⚙️ Session 8 Module C: Performance & Production Validation¶
⚙️ IMPLEMENTER PATH CONTENT Prerequisites: Complete 🎯 Observer and 📝 Participant paths in Session 8 Time Investment: 2-3 hours Outcome: Master performance optimization, cost management, and comprehensive production validation strategies
Advanced Learning Outcomes¶
After completing this module, you will master:
- Advanced performance optimization techniques for data processing agents
- Cost management and resource optimization strategies
- Comprehensive production validation and testing methodologies
- Complete assessment and testing frameworks for production systems
Advanced Performance Optimization¶
Circuit Breaker Patterns for Data Processing¶
When processing large volumes of data, circuit breakers prevent cascading failures by monitoring system health and automatically stopping requests when error rates exceed thresholds:
import asyncio
from enum import Enum
from datetime import datetime, timedelta
import logging
class CircuitBreakerState(Enum):
CLOSED = "closed" # Normal operation
OPEN = "open" # Blocking requests
HALF_OPEN = "half_open" # Testing if service recovered
class DataProcessingCircuitBreaker:
def __init__(self, failure_threshold: int = 5, recovery_timeout: int = 60):
self.failure_threshold = failure_threshold
self.recovery_timeout = recovery_timeout
self.failure_count = 0
self.last_failure_time = None
self.state = CircuitBreakerState.CLOSED
Implement circuit breaker logic for data processing operations:
async def call(self, func, *args, **kwargs):
"""Execute function through circuit breaker."""
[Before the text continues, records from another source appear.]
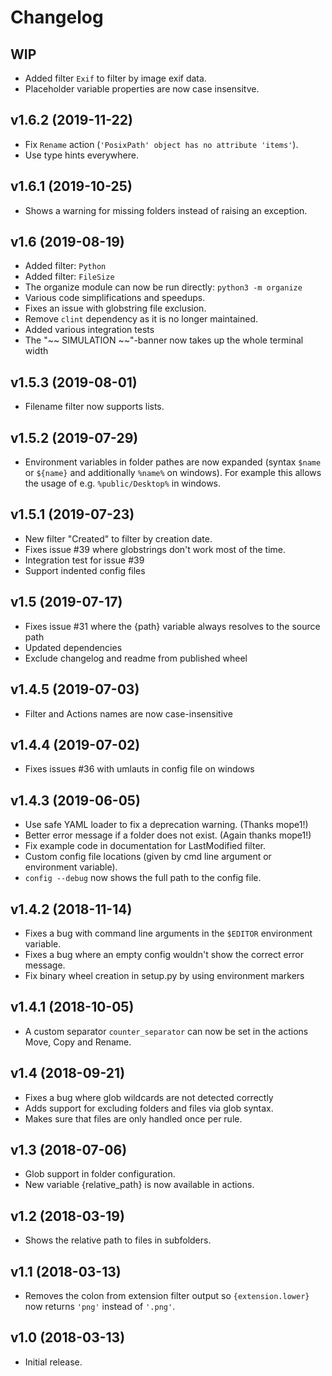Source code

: # Changelog

## WIP
- Added filter `Exif` to filter by image exif data.
- Placeholder variable properties are now case insensitve.

## v1.6.2 (2019-11-22)
- Fix `Rename` action (`'PosixPath' object has no attribute 'items'`).
- Use type hints everywhere.

## v1.6.1 (2019-10-25)
- Shows a warning for missing folders instead of raising an exception.

## v1.6 (2019-08-19)
- Added filter: `Python`
- Added filter: `FileSize`
- The organize module can now be run directly: `python3 -m organize`
- Various code simplifications and speedups.
- Fixes an issue with globstring file exclusion.
- Remove `clint` dependency as it is no longer maintained.
- Added various integration tests
- The "~~ SIMULATION ~~"-banner now takes up the whole terminal width

## v1.5.3 (2019-08-01)
- Filename filter now supports lists.

## v1.5.2 (2019-07-29)
- Environment variables in folder pathes are now expanded (syntax `$name` or `${name}`
  and additionally `%name%` on windows).
  For example this allows the usage of e.g. `%public/Desktop%` in windows.

## v1.5.1 (2019-07-23)
- New filter "Created" to filter by creation date.
- Fixes issue #39 where globstrings don't work most of the time.
- Integration test for issue #39
- Support indented config files

## v1.5 (2019-07-17)
- Fixes issue #31 where the {path} variable always resolves to the source path
- Updated dependencies
- Exclude changelog and readme from published wheel

## v1.4.5 (2019-07-03)
- Filter and Actions names are now case-insensitive

## v1.4.4 (2019-07-02)
- Fixes issues #36 with umlauts in config file on windows

## v1.4.3 (2019-06-05)
- Use safe YAML loader to fix a deprecation warning. (Thanks mope1!)
- Better error message if a folder does not exist. (Again thanks mope1!)
- Fix example code in documentation for LastModified filter.
- Custom config file locations (given by cmd line argument or environment variable).
- `config --debug` now shows the full path to the config file.

## v1.4.2 (2018-11-14)
- Fixes a bug with command line arguments in the ``$EDITOR`` environment
  variable.
- Fixes a bug where an empty config wouldn't show the correct error message.
- Fix binary wheel creation in setup.py by using environment markers

## v1.4.1 (2018-10-05)
- A custom separator ``counter_separator`` can now be set in the actions Move,
  Copy and Rename.

## v1.4 (2018-09-21)
- Fixes a bug where glob wildcards are not detected correctly
- Adds support for excluding folders and files via glob syntax.
- Makes sure that files are only handled once per rule.

## v1.3 (2018-07-06)
- Glob support in folder configuration.
- New variable {relative_path} is now available in actions.

## v1.2 (2018-03-19)
- Shows the relative path to files in subfolders.

## v1.1 (2018-03-13)
- Removes the colon from extension filter output so `{extension.lower}` now
  returns `'png'` instead of `'.png'`.

## v1.0 (2018-03-13)
- Initial release.
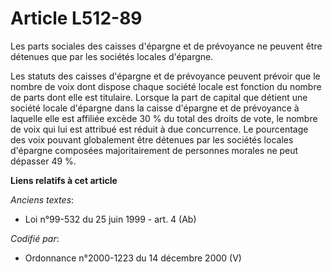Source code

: # Article L512-89

Les parts sociales des caisses d'épargne et de prévoyance ne peuvent être détenues que par les sociétés locales d'épargne.

Les statuts des caisses d'épargne et de prévoyance peuvent prévoir que le nombre de voix dont dispose chaque société locale
est fonction du nombre de parts dont elle est titulaire. Lorsque la part de capital que détient une société locale d'épargne
dans la caisse d'épargne et de prévoyance à laquelle elle est affiliée excède 30 % du total des droits de vote, le nombre de
voix qui lui est attribué est réduit à due concurrence. Le pourcentage des voix pouvant globalement être détenues par les
sociétés locales d'épargne composées majoritairement de personnes morales ne peut dépasser 49 %.

**Liens relatifs à cet article**

_Anciens textes_:

  - Loi n°99-532 du 25 juin 1999 - art. 4 (Ab)

_Codifié par_:

  - Ordonnance n°2000-1223 du 14 décembre 2000 (V)
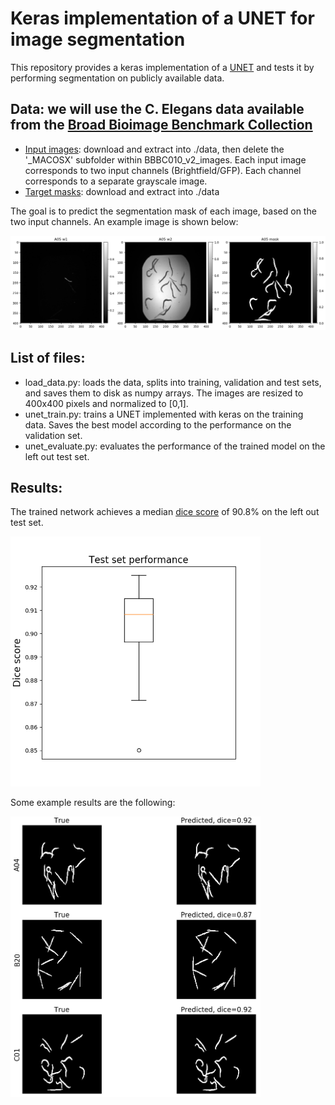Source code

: 
# Keras implementation of a UNET for image segmentation

This repository provides a keras implementation of a [UNET](https://arxiv.org/abs/1505.04597) and tests it by performing segmentation on publicly available data.

## Data: we will use the C. Elegans data available from the [Broad Bioimage Benchmark Collection](http://localhost:8888/tree/Documents/PhD/Py_files/github_repos/keras_UNET_segmentation)

- [Input images](https://data.broadinstitute.org/bbbc/BBBC010/BBBC010_v2_images.zip): download and extract into ./data, then delete the '\_MACOSX' subfolder within BBBC010_v2_images. Each input image corresponds to two input channels (Brightfield/GFP). Each channel corresponds to a separate grayscale image.
- [Target masks](https://data.broadinstitute.org/bbbc/BBBC010/BBBC010_v1_foreground.zip): download and extract into ./data

The goal is to predict the segmentation mask of each image, based on the two input channels. An example image is shown below:

![demo image](./example_image.png)

## List of files:
- load_data.py: loads the data, splits into training, validation and test sets, and saves them to disk as numpy arrays. The images are resized to 400x400 pixels and normalized to [0,1].
- unet_train.py: trains a UNET implemented with keras on the training data. Saves the best model according to the performance on the validation set.
- unet_evaluate.py: evaluates the performance of the trained model on the left out test set.

## Results:

The trained network achieves a median [dice score](https://en.wikipedia.org/wiki/S%C3%B8rensen%E2%80%93Dice_coefficient) of 90.8% on the left out test set.

<img src="./test_set_dice.png" alt="dice" width="400"/>

Some example results are the following:

<img src="./test_set_predictions_cropped.png" alt="dice" width="400"/>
if self.state == CircuitBreakerState.OPEN:
# Check if recovery timeout has passed
if (datetime.now() - self.last_failure_time).seconds > self.recovery_timeout:
self.state = CircuitBreakerState.HALF_OPEN
logging.info("Circuit breaker moving to HALF_OPEN state")
else:
raise Exception("Circuit breaker is OPEN - service unavailable")
try:
# Execute the function
result = await func(*args, **kwargs) if asyncio.iscoroutinefunction(func) else func(*args, **kwargs)
# Success - reset failure count if in HALF_OPEN
if self.state == CircuitBreakerState.HALF_OPEN:
self.state = CircuitBreakerState.CLOSED
self.failure_count = 0
logging.info("Circuit breaker reset to CLOSED state")
return result
Handle failures and state transitions:
except Exception as e:
self.failure_count += 1
self.last_failure_time = datetime.now()
# Check if threshold exceeded
if self.failure_count >= self.failure_threshold:
self.state = CircuitBreakerState.OPEN
logging.error(f"Circuit breaker opened after {self.failure_count} failures")
raise e
# Usage with data processing agent
class CircuitBreakerDataAgent:
def __init__(self, agent: Agent):
self.agent = agent
self.circuit_breaker = DataProcessingCircuitBreaker()
async def safe_process(self, query: str):
"""Process data through circuit breaker."""
return await self.circuit_breaker.call(self.agent.arun, query)
Advanced Caching Strategies¶
Implement multi-tier caching for optimal performance in data processing workflows:
import hashlib
import json
from typing import Optional, Dict, Any
class MultiTierCacheManager:
def __init__(self):
self.memory_cache = {} # L1 cache
self.redis_cache = None # L2 cache
self.memory_cache_size = 1000
self.cache_ttl = {
"query_results": 3600, # 1 hour
"user_sessions": 1800, # 30 minutes
"data_patterns": 7200, # 2 hours
}
Implement intelligent cache key generation and retrieval:
def _generate_cache_key(self, prefix: str, data: Dict[str, Any]) -> str:
"""Generate consistent cache key from data."""
# Sort keys for consistent hashing
sorted_data = json.dumps(data, sort_keys=True)
hash_object = hashlib.md5(sorted_data.encode())
return f"{prefix}:{hash_object.hexdigest()}"
async def get_cached_result(self, cache_type: str, query_data: Dict[str, Any]) -> Optional[str]:
"""Retrieve from multi-tier cache."""
cache_key = self._generate_cache_key(cache_type, query_data)
# Check L1 cache (memory) first
if cache_key in self.memory_cache:
logging.debug(f"Cache hit (L1): {cache_key}")
return self.memory_cache[cache_key]["data"]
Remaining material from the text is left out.